» **What to work on**
Which lines in the data below contain the string "读取年份"? Show each one.

*** Opening of Records for this task ***

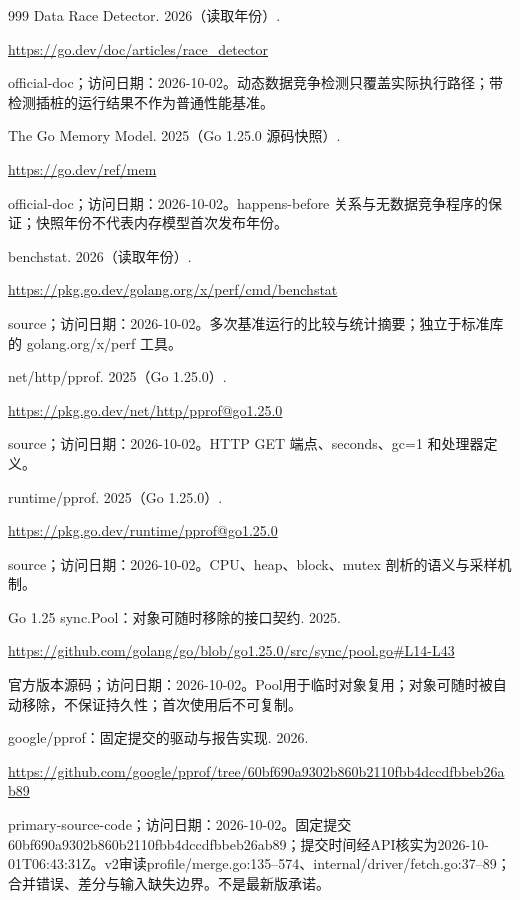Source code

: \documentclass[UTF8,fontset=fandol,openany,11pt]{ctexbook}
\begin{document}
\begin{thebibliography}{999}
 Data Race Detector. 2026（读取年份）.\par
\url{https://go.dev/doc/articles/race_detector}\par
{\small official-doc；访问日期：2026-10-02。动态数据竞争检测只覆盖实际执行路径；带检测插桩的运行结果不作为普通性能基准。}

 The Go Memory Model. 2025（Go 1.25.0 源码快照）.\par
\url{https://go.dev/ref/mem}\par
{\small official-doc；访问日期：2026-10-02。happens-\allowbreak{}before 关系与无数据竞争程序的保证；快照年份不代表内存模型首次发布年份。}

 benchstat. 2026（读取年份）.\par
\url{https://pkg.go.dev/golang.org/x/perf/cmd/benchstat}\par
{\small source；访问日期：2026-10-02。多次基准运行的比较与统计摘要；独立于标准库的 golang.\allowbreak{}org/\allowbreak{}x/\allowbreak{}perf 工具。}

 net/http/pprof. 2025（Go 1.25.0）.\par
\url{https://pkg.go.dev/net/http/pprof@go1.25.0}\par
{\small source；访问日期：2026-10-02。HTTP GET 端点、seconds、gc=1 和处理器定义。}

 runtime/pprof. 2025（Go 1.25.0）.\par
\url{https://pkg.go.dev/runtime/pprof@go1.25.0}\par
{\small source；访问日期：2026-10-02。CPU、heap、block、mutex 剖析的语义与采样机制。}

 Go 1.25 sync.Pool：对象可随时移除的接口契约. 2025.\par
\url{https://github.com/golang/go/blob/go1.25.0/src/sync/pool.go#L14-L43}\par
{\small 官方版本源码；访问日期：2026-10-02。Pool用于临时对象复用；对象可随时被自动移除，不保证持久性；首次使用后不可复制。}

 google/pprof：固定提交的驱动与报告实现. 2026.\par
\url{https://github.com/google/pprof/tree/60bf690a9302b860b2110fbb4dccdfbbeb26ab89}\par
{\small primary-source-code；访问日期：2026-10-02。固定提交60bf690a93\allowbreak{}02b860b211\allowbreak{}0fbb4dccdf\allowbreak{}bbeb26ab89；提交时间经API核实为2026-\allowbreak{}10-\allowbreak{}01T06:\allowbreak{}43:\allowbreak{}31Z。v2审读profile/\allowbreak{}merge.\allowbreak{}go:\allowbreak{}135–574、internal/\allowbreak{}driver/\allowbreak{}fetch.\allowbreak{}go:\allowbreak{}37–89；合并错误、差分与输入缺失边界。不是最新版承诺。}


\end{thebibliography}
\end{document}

*** Close of Records for this task ***
*** Opening of Records for this task ***

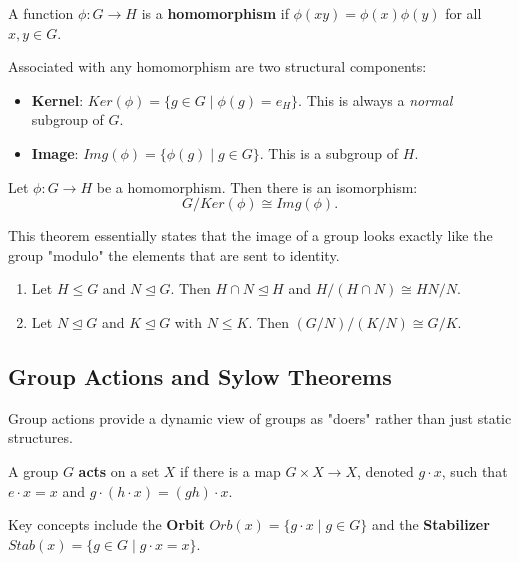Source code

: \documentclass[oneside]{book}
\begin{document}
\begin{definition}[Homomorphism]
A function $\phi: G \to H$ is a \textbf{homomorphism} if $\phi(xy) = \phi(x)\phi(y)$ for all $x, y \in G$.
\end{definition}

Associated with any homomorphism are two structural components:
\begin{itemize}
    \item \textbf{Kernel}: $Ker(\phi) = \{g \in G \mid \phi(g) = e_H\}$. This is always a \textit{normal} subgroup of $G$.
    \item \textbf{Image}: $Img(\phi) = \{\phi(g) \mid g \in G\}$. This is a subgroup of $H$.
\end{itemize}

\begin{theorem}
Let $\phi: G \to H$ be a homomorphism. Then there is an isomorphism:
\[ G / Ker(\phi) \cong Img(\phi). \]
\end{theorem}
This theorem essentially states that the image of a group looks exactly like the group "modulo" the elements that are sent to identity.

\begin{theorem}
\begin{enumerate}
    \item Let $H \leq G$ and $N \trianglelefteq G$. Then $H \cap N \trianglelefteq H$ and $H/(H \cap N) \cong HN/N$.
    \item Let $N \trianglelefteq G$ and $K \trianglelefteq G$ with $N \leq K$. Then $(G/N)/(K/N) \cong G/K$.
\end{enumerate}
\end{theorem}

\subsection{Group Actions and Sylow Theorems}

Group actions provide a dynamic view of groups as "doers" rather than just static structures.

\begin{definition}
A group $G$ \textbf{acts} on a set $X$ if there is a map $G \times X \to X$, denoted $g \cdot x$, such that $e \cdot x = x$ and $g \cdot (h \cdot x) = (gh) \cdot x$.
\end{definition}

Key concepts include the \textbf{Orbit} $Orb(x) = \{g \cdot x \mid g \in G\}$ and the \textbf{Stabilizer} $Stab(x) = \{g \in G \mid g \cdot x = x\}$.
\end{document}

*** Close of Records for this task ***
*** Opening of Records for this task ***

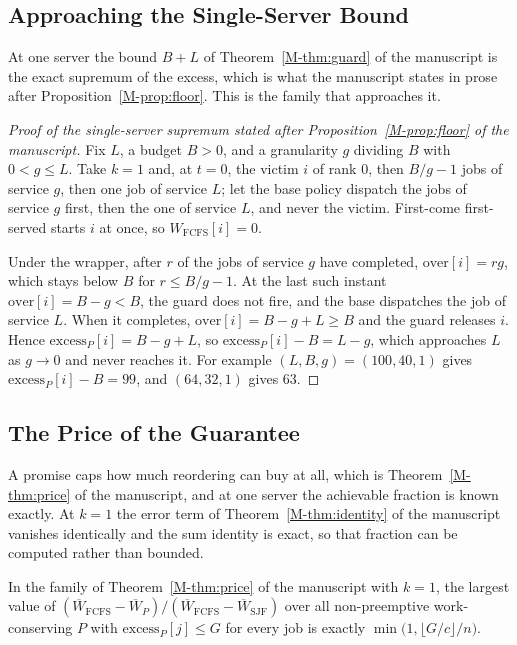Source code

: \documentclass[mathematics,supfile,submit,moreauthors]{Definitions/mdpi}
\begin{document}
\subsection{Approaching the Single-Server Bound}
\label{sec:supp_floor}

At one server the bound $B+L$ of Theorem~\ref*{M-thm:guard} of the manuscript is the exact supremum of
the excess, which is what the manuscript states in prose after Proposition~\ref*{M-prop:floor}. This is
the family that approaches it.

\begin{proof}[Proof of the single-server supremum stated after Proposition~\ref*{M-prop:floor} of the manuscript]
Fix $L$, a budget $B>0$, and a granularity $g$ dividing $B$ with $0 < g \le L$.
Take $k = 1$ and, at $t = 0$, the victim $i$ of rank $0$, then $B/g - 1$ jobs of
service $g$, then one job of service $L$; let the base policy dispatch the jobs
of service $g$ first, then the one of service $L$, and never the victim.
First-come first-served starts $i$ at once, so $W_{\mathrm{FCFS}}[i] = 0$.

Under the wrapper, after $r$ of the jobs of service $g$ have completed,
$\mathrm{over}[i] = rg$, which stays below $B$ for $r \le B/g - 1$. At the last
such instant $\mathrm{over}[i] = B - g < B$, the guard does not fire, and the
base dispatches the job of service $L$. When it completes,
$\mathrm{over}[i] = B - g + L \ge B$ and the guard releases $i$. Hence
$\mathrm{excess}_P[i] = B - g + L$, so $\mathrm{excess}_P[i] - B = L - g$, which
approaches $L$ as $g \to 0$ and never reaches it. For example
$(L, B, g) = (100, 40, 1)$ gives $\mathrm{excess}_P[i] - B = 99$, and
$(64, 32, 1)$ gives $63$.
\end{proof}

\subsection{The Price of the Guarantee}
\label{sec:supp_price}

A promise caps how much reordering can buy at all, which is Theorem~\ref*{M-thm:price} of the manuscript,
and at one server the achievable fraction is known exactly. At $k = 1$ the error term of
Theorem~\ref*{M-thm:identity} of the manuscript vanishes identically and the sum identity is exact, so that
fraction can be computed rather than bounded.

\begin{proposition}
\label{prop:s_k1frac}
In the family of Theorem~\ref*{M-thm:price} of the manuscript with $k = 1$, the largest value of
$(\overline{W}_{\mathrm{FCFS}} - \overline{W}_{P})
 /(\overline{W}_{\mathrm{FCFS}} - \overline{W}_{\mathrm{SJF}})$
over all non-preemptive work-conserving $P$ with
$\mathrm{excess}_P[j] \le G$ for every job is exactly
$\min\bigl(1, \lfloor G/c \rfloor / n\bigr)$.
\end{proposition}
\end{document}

*** Close of Records for this task ***

» **Reply**
 Data Race Detector. 2026（读取年份）.\par
 benchstat. 2026（读取年份）.\par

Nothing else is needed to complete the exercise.